Task instructions
Could you return, exactly as written, every line from the one containing "- Scenario on" through the last line of the entries below, leaving out the pictures?

++++ Input records

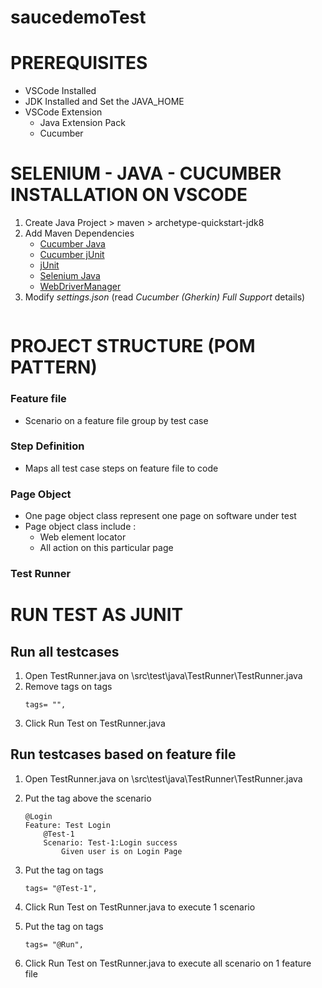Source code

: # saucedemoTest

# PREREQUISITES
- VSCode Installed
- JDK Installed and Set the JAVA_HOME
- VSCode Extension
    - Java Extension Pack
    - Cucumber

# SELENIUM - JAVA - CUCUMBER INSTALLATION ON VSCODE
1. Create Java Project > maven > archetype-quickstart-jdk8
2. Add Maven Dependencies
    - [Cucumber Java](https://mvnrepository.com/artifact/io.cucumber/cucumber-java)
    - [Cucumber jUnit](https://mvnrepository.com/artifact/io.cucumber/cucumber-junit)
    - [jUnit](https://mvnrepository.com/artifact/junit/junit )
    - [Selenium Java](https://mvnrepository.com/artifact/org.seleniumhq.selenium/selenium-java)
    - [WebDriverManager](https://mvnrepository.com/artifact/io.github.bonigarcia/webdrivermanager)
4. Modify _settings.json_ (read _Cucumber (Gherkin) Full Support_ details)
    ```
    
    ```
# PROJECT STRUCTURE (POM PATTERN)
### Feature file
- Scenario on a feature file group by test case 

### Step Definition 
- Maps all test case steps on feature file to code

### Page Object
- One page object class represent one page on software under test
- Page object class include : 
    - Web element locator
    - All action on this particular page

### Test Runner
# RUN TEST AS JUNIT
## Run all testcases
1. Open TestRunner.java on \src\test\java\TestRunner\TestRunner.java
2. Remove tags on tags
    ```
	tags= "",
    ```
3. Click Run Test on TestRunner.java

## Run testcases based on feature file
1. Open TestRunner.java on \src\test\java\TestRunner\TestRunner.java
2. Put the tag above the scenario
    ```
    @Login
    Feature: Test Login 
        @Test-1
        Scenario: Test-1:Login success
            Given user is on Login Page
    ```
3. Put the tag on tags
    ```
	tags= "@Test-1",
    ```
4. Click Run Test on TestRunner.java to execute 1 scenario 

5. Put the tag on tags
    ```
	tags= "@Run",
    ```
6. Click Run Test on TestRunner.java to execute all scenario on 1 feature file

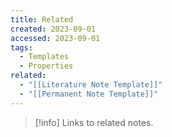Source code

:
 ```yaml
---
title: Related
created: 2023-09-01
accessed: 2023-09-01
tags:
  - Templates
  - Properties
related:
  - "[[Literature Note Template]]"
  - "[[Permanent Note Template]]"
---
```

>[!info]
>Links to related notes.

++++++++

Solution to the problem
- Scenario on a feature file group by test case 

### Step Definition 
- Maps all test case steps on feature file to code

### Page Object
- One page object class represent one page on software under test
- Page object class include : 
    - Web element locator
    - All action on this particular page

### Test Runner
# RUN TEST AS JUNIT
## Run all testcases
1. Open TestRunner.java on \src\test\java\TestRunner\TestRunner.java
2. Remove tags on tags
    ```
	tags= "",
    ```
3. Click Run Test on TestRunner.java

## Run testcases based on feature file
1. Open TestRunner.java on \src\test\java\TestRunner\TestRunner.java
2. Put the tag above the scenario
    ```
    @Login
    Feature: Test Login 
        @Test-1
        Scenario: Test-1:Login success
            Given user is on Login Page
    ```
3. Put the tag on tags
    ```
	tags= "@Test-1",
    ```
4. Click Run Test on TestRunner.java to execute 1 scenario 

5. Put the tag on tags
    ```
	tags= "@Run",
    ```
6. Click Run Test on TestRunner.java to execute all scenario on 1 feature file

Source code

:
 ```yaml
---
title: Related
created: 2023-09-01
accessed: 2023-09-01
tags:
  - Templates
  - Properties
related:
  - "[[Literature Note Template]]"
  - "[[Permanent Note Template]]"
---
```

>[!info]
>Links to related notes.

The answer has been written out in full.